If technology was readily available that would make cars safer for drivers and pedestrians, wouldn't it only make sense for that technology to be installed on all new cars? That is a question that was once asked about air bags. The same question was also asked about seat belts before that. Now, consumer safety advocates are asking this very question about equipment designed to prevent backover accidents.

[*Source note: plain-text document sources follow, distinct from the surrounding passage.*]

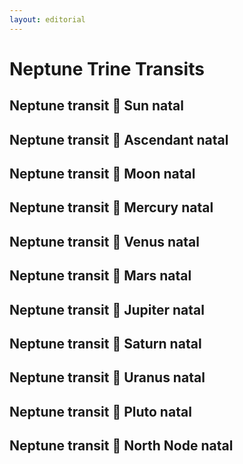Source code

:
 ```yaml
---
layout: editorial
---
```


# Neptune Trine Transits

## Neptune transit 🔺 Sun natal

## Neptune transit 🔺 Ascendant natal

## Neptune transit 🔺 Moon natal

## Neptune transit 🔺 Mercury natal

## Neptune transit 🔺 Venus natal

## Neptune transit 🔺 Mars natal

## Neptune transit 🔺 Jupiter natal

## Neptune transit 🔺 Saturn natal

## Neptune transit 🔺 Uranus natal

## Neptune transit 🔺 Pluto natal

## Neptune transit 🔺 North Node natal
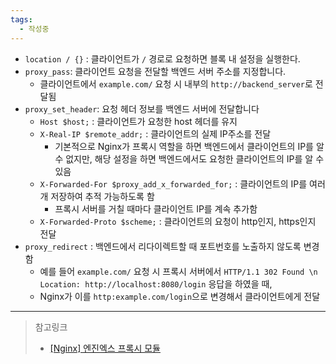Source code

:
 ```yaml
---
tags:
  - 작성중
---
```


- `location / {}` : 클라이언트가 `/` 경로로 요청하면 블록 내 설정을 실행한다.
- `proxy_pass`: 클라이언트 요청을 전달할 백엔드 서버 주소를 지정합니다. 
	- 클라이언트에서 `example.com/` 요청 시 내부의 `http://backend_server`로 전달됨
- `proxy_set_header`: 요청 헤더 정보를 백엔드 서버에 전달합니다
	- `Host $host;` : 클라이언트가 요청한 host 헤더를 유지
	- `X-Real-IP $remote_addr;` : 클라이언트의 실제 IP주소를 전달
		- 기본적으로 Nginx가 프록시 역할을 하면 백엔드에서 클라이언트의 IP를 알 수 없지만, 해당 설정을 하면 백엔드에서도 요청한 클라이언트의 IP를 알 수 있음
	- `X-Forwarded-For $proxy_add_x_forwarded_for;` : 클라이언트의 IP를 여러 개 저장하여 추적 가능하도록 함
		- 프록시 서버를 거칠 때마다 클라이언트 IP를 계속 추가함
	- `X-Forwarded-Proto $scheme;` : 클라이언트의 요청이 http인지, https인지 전달
- `proxy_redirect` : 백엔드에서 리다이렉트할 때 포트번호를 노출하지 않도록 변경함
	- 예를 들어 `example.com/` 요청 시 프록시 서버에서 `HTTP/1.1 302 Found \n Location: http://localhost:8080/login` 응답을 하였을 때,
	- Nginx가 이를 `http:example.com/login`으로 변경해서 클라이언트에게 전달



---

> 참고링크
> - [[Nginx] 엔진엑스 프록시 모듈](https://12bme.tistory.com/367)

Although some automakers have already started including backup cameras on their vehicles, many new vehicles are not equipped with backup cameras. As a result, approximately 100 children under the age of 5 die each year in this country due to backup accidents. This fact led Congress to pass the Cameron Gulbransen Kids Transportation Safety Act of 2007, which gave the National Highway Traffic Safety Administration three years to implement safety regulations designed to prevent backover accidents. Now, Cameron's father is taking a keen interest in the implementation of the safety regulations.
In fact, those regulations are now long overdue, and little has been done to prevent backover car accidents since that time. So little has happened, in fact, serious questions are now being asked by the press and safety advocates alike.

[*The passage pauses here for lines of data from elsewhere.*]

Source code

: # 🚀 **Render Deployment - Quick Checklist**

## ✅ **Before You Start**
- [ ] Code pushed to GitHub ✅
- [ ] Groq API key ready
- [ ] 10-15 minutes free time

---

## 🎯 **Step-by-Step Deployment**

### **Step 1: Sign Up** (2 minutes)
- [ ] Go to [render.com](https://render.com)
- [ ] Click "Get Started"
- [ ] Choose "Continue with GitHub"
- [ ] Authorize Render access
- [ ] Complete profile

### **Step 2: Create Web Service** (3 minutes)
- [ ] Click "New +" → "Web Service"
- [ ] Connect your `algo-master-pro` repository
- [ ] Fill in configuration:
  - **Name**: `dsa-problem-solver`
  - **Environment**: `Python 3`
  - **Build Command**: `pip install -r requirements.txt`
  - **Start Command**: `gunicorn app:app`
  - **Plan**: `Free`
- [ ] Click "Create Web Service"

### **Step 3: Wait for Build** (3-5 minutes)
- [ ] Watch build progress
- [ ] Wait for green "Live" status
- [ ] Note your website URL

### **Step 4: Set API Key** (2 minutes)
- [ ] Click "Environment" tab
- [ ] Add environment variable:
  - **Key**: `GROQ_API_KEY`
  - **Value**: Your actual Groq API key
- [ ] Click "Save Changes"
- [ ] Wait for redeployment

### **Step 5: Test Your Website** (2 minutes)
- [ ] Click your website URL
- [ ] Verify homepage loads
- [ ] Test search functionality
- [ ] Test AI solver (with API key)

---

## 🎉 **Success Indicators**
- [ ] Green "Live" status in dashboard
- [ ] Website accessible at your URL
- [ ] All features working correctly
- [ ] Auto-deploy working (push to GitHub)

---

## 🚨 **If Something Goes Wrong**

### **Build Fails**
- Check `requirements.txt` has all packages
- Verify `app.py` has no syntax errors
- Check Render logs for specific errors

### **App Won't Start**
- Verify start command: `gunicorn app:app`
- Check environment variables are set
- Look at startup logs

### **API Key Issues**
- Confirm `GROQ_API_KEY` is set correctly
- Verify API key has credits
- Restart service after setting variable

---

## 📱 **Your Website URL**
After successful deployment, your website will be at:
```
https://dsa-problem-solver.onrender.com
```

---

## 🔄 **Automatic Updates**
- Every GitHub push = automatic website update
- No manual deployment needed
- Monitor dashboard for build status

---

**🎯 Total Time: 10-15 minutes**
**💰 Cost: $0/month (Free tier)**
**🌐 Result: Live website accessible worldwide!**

Taking these questions about the delay even further, a lawsuit against federal safety officials is scheduled to be filed this week by Greg Gulbransen, the New York doctor who accidentally killed his son, Cameron, in a backover accident in 2002. According to news reports, the NHTSA has declined to comment about the litigation, but it has announced that it will start recommending backup cameras as safety equipment on new vehicles.
Whether or not car manufacturers will be required to start using backup cameras remains to be seen.